Task item:
Each line below should be restated exactly, with nothing dropped.

___ Raw data

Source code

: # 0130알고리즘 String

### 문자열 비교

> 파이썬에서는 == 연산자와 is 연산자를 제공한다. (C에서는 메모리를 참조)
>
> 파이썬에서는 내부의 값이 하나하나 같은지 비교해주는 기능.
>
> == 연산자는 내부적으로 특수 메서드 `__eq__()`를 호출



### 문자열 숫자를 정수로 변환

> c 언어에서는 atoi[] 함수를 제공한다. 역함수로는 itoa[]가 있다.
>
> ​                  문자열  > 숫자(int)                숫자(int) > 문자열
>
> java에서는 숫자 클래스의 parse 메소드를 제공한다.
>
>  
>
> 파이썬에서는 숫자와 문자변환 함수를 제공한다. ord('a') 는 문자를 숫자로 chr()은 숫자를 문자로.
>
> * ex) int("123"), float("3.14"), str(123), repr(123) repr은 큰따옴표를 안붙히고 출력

______

Written response:
Source code

: # 0130알고리즘 String

### 문자열 비교

> 파이썬에서는 == 연산자와 is 연산자를 제공한다. (C에서는 메모리를 참조)
>
> 파이썬에서는 내부의 값이 하나하나 같은지 비교해주는 기능.
>
> == 연산자는 내부적으로 특수 메서드 `__eq__()`를 호출



### 문자열 숫자를 정수로 변환

> c 언어에서는 atoi[] 함수를 제공한다. 역함수로는 itoa[]가 있다.
>
> ​                  문자열  > 숫자(int)                숫자(int) > 문자열
>
> java에서는 숫자 클래스의 parse 메소드를 제공한다.
>
>  
>
> 파이썬에서는 숫자와 문자변환 함수를 제공한다. ord('a') 는 문자를 숫자로 chr()은 숫자를 문자로.
>
> * ex) int("123"), float("3.14"), str(123), repr(123) repr은 큰따옴표를 안붙히고 출력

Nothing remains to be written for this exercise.